# Given information

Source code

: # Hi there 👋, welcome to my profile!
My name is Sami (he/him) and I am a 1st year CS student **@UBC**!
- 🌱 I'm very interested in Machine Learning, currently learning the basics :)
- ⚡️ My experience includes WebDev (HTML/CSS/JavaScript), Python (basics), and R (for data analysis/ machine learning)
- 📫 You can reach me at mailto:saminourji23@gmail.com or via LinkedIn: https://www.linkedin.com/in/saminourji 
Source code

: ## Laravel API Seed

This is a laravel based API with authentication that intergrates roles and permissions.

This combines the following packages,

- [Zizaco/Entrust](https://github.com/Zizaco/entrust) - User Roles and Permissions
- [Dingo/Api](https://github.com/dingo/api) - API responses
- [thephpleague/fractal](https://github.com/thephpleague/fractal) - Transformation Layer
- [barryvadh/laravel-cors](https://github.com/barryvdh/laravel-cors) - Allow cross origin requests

# Assignment
Write out the data above again, word for word.

# Exercise output
Source code

: # Hi there 👋, welcome to my profile!
My name is Sami (he/him) and I am a 1st year CS student **@UBC**!
- 🌱 I'm very interested in Machine Learning, currently learning the basics :)
- ⚡️ My experience includes WebDev (HTML/CSS/JavaScript), Python (basics), and R (for data analysis/ machine learning)
- 📫 You can reach me at mailto:saminourji23@gmail.com or via LinkedIn: https://www.linkedin.com/in/saminourji 
Source code

: ## Laravel API Seed

This is a laravel based API with authentication that intergrates roles and permissions.

This combines the following packages,

- [Zizaco/Entrust](https://github.com/Zizaco/entrust) - User Roles and Permissions
- [Dingo/Api](https://github.com/dingo/api) - API responses
- [thephpleague/fractal](https://github.com/thephpleague/fractal) - Transformation Layer
- [barryvadh/laravel-cors](https://github.com/barryvdh/laravel-cors) - Allow cross origin requests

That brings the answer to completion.